It is the human experience among the faithful to lift up these things to God and say, with varying degrees of politeness, “do something about this.” The fancy word for this is theodicy, and it begs the question of why an omnipotent and loving God allows evil and suffering to persist. As you might imagine, theologians have tied themselves into Gordian knots in answering the question.
Responses to the theodicy question and the persistence of evil are as diverse as humanity itself, but broadly speaking there are a few ways we respond. One is to say that it’s not as bad as it seems, whatever the “it” is. April showers bring May flowers and the sun will come out tomorrow. Or we might say that eggs have to be broken to make a good omelet, that ultimately evil contributes to the good. Either response might get us through the day but might not get us through life.
Christianity does not sugarcoat evil or take a Machiavellian approach that the end justifies the means. Remember that our faith is steeped in a story in which the Savior is killed by injustice and with terrible violence. The story ends with resurrection, but the empty tomb never erases the cross.
So in light of the reality that evil and injustice persist, even though God is omnipotent and loving, what are we to do?
Habakkuk faced a similar situation. God did not stop the Babylonians. God did not protect the temple from being destroyed. God did not save the people from exile. The thing is this is not about what God does or doesn’t do, but is about who God is and who God isn’t.
Habakkuk reaches the decision to rejoice in the Lord in spite of everything. It’s his choice – his not to give evil any kind of ultimate power. His choice to find some hope even in the midst of suffering. He does this because he knows who his God is and what is the essential nature of his God. As one commentator noted, “…no matter how dreadfully the Torah has been perverted by the evil [king], no matter how grossly the poor and the needy have been abused in a land far from God, no matter how monstrously the conquering Babylonians will treat the people and land of Israel, yet [God] will not forget them.”
(https://www.patheos.com/progressive-christian/righteous-faithfulness-john-holbert-10-28-2013.aspx?p=2)
It is not the nature of God to abandon the chosen, beloved people. That is the word that Habakkuk has to proclaim and an invitation he offers to the people not to give up on God. His is a word of waiting, and what to do while waiting, and how to hold on to hope.
We have been in a time of waiting for about 2000 years now, but for the faithful, for the followers of Jesus, it has not been an idle waiting. You can do a lot while waiting. If I have an appointment in fifteen minutes, I know that’s not enough time to start a big project. But you would be amazed at how many e-mails I get through, how many papers I recycle, and how clear my desk gets while I’m waiting for my friend to show up.
Former Presbyterian Co-Moderator Jan Edmiston tells a story that might help us understand a little about faithful waiting. She had attended a talk by Eboo Patel, who founded the Interfaith Youth Core, a Chicago-based international nonprofit that aims to promote interfaith cooperation.
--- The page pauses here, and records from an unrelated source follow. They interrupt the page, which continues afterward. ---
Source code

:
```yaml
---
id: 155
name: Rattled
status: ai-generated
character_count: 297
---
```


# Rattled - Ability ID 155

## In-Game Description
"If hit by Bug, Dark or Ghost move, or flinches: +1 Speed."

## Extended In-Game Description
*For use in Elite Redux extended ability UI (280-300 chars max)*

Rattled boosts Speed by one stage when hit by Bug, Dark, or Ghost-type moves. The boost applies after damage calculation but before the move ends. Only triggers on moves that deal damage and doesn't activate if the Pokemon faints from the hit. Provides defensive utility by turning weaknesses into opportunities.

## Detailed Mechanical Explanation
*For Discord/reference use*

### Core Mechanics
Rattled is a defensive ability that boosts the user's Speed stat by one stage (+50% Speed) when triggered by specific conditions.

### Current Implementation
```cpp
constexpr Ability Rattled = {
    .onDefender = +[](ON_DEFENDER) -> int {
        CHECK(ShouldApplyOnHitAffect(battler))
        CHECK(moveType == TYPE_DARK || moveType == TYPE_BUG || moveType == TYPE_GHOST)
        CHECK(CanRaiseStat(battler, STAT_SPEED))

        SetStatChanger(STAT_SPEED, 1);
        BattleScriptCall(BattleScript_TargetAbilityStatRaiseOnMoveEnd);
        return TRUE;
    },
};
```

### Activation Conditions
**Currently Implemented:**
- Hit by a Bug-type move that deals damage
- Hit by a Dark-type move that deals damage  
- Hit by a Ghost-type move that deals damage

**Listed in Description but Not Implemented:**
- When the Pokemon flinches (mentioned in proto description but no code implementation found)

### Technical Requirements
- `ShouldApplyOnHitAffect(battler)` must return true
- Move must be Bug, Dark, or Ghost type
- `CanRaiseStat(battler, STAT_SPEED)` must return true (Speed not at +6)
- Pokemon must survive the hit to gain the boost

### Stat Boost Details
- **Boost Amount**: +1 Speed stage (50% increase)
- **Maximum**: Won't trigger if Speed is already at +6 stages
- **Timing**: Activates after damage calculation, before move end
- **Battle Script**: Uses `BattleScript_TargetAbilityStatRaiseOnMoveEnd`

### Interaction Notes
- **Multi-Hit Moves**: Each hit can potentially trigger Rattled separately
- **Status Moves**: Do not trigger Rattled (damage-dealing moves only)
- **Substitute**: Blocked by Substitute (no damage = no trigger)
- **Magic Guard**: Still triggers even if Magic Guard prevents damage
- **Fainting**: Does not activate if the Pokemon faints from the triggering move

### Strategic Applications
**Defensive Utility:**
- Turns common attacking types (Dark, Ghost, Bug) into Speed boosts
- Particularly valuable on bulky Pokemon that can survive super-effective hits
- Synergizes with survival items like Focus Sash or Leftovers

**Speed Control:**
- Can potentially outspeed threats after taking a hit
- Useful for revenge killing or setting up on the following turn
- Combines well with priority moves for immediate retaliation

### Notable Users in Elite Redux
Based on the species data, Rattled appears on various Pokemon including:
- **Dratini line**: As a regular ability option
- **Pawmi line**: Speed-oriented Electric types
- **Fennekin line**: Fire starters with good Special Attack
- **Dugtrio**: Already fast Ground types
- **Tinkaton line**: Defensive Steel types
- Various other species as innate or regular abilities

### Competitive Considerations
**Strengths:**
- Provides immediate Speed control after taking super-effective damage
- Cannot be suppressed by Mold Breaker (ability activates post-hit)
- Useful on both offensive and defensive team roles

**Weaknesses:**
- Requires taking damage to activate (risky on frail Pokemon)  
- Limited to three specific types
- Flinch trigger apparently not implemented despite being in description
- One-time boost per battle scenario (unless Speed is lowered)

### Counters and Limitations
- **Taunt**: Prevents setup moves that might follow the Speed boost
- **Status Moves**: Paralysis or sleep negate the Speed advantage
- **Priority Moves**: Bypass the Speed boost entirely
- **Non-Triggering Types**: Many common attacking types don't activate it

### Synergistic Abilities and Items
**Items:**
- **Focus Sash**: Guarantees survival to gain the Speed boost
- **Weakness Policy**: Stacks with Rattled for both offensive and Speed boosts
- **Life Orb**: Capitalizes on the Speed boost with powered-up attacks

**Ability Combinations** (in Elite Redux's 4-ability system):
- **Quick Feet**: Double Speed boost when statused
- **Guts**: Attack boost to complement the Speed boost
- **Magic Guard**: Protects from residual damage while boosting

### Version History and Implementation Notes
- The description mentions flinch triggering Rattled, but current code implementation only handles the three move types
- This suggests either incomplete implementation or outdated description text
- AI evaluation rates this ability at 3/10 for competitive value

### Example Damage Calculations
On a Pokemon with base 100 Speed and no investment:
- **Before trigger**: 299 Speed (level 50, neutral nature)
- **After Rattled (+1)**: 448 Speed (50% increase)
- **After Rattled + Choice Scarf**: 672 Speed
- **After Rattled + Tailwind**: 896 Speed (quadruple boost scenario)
She writes, “Eboo Patel always inspires me and makes me want to be a better Christian. When he spoke [last] Tuesday night at Queens University in Charlotte, he told a story about Martin Luther King, Jr., that I’ve been trying to find with no luck, so I’ll share the gist of it here.
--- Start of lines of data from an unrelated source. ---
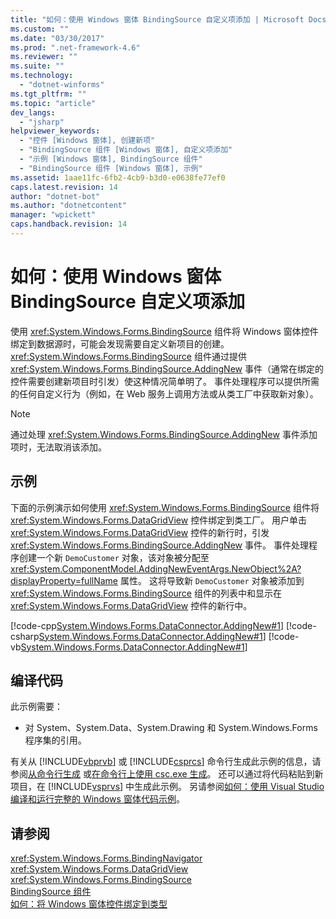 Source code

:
 ```yaml
---
title: "如何：使用 Windows 窗体 BindingSource 自定义项添加 | Microsoft Docs"
ms.custom: ""
ms.date: "03/30/2017"
ms.prod: ".net-framework-4.6"
ms.reviewer: ""
ms.suite: ""
ms.technology: 
  - "dotnet-winforms"
ms.tgt_pltfrm: ""
ms.topic: "article"
dev_langs: 
  - "jsharp"
helpviewer_keywords: 
  - "控件 [Windows 窗体], 创建新项"
  - "BindingSource 组件 [Windows 窗体], 自定义项添加"
  - "示例 [Windows 窗体], BindingSource 组件"
  - "BindingSource 组件 [Windows 窗体], 示例"
ms.assetid: 1aae11fc-6fb2-4cb9-b3d0-e0638fe77ef0
caps.latest.revision: 14
author: "dotnet-bot"
ms.author: "dotnetcontent"
manager: "wpickett"
caps.handback.revision: 14
---
```

# 如何：使用 Windows 窗体 BindingSource 自定义项添加
使用 <xref:System.Windows.Forms.BindingSource> 组件将 Windows 窗体控件绑定到数据源时，可能会发现需要自定义新项目的创建。<xref:System.Windows.Forms.BindingSource> 组件通过提供 <xref:System.Windows.Forms.BindingSource.AddingNew> 事件（通常在绑定的控件需要创建新项目时引发）使这种情况简单明了。 事件处理程序可以提供所需的任何自定义行为（例如，在 Web 服务上调用方法或从类工厂中获取新对象）。  
  
> [!NOTE]
>  通过处理 <xref:System.Windows.Forms.BindingSource.AddingNew> 事件添加项时，无法取消该添加。  
  
## 示例  
 下面的示例演示如何使用 <xref:System.Windows.Forms.BindingSource> 组件将 <xref:System.Windows.Forms.DataGridView> 控件绑定到类工厂。 用户单击 <xref:System.Windows.Forms.DataGridView> 控件的新行时，引发 <xref:System.Windows.Forms.BindingSource.AddingNew> 事件。 事件处理程序创建一个新 `DemoCustomer` 对象，该对象被分配至 <xref:System.ComponentModel.AddingNewEventArgs.NewObject%2A?displayProperty=fullName> 属性。 这将导致新 `DemoCustomer` 对象被添加到 <xref:System.Windows.Forms.BindingSource> 组件的列表中和显示在 <xref:System.Windows.Forms.DataGridView> 控件的新行中。  
  
 [!code-cpp[System.Windows.Forms.DataConnector.AddingNew#1](../../../../samples/snippets/cpp/VS_Snippets_Winforms/System.Windows.Forms.DataConnector.AddingNew/CPP/form1.cpp#1)]
 [!code-csharp[System.Windows.Forms.DataConnector.AddingNew#1](../../../../samples/snippets/csharp/VS_Snippets_Winforms/System.Windows.Forms.DataConnector.AddingNew/CS/form1.cs#1)]
 [!code-vb[System.Windows.Forms.DataConnector.AddingNew#1](../../../../samples/snippets/visualbasic/VS_Snippets_Winforms/System.Windows.Forms.DataConnector.AddingNew/VB/form1.vb#1)]  
  
## 编译代码  
 此示例需要：  
  
-   对 System、System.Data、System.Drawing 和 System.Windows.Forms 程序集的引用。  
  
 有关从 [!INCLUDE[vbprvb](../../../../includes/vbprvb-md.md)] 或 [!INCLUDE[csprcs](../../../../includes/csprcs-md.md)] 命令行生成此示例的信息，请参阅[从命令行生成](../Topic/Building%20from%20the%20Command%20Line%20\(Visual%20Basic\).md) 或[在命令行上使用 csc.exe 生成](../../../../ocs/csharp/language-reference/compiler-options/command-line-building-with-csc-exe.md)。 还可以通过将代码粘贴到新项目，在 [!INCLUDE[vsprvs](../../../../includes/vsprvs-md.md)] 中生成此示例。  另请参阅[如何：使用 Visual Studio 编译和运行完整的 Windows 窗体代码示例](http://msdn.microsoft.com/library/Bb129228\(v=vs.110\))。  
  
## 请参阅  
 <xref:System.Windows.Forms.BindingNavigator>   
 <xref:System.Windows.Forms.DataGridView>   
 <xref:System.Windows.Forms.BindingSource>   
 [BindingSource 组件](../../../../docs/framework/winforms/controls/bindingsource-component.md)   
 [如何：将 Windows 窗体控件绑定到类型](../../../../docs/framework/winforms/controls/how-to-bind-a-windows-forms-control-to-a-type.md)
“It was the late 1950s/early 1960s and Dr. King was living in a violent and dangerous United States. His home had been bombed. … Crosses were burning and Jim Crow was alive and well. In 1963 a Birmingham church was bombed, killing four young black girls. Our nation was on fire.
“Dr. King was asked, ‘If you could live in any time in history, when would you live?’ He pondered the thought of living in the time of Socrates or Plato imagining the amazing conversations he could have. He imagined being with the first followers of Jesus and what he could learn from them. He considered all the monumental times in history and what it would be like to be at the signing of the Declaration of Independence or at the signing of the Emancipation Proclamation.
“But as tempting as those extraordinary periods of history would be, Dr. King said that he would most like to live in the time he was actually living. Even with the racial injustice, random cruelties, and national divisions he understood the particular time in which he lived to be the perfect opportunity to do good work.”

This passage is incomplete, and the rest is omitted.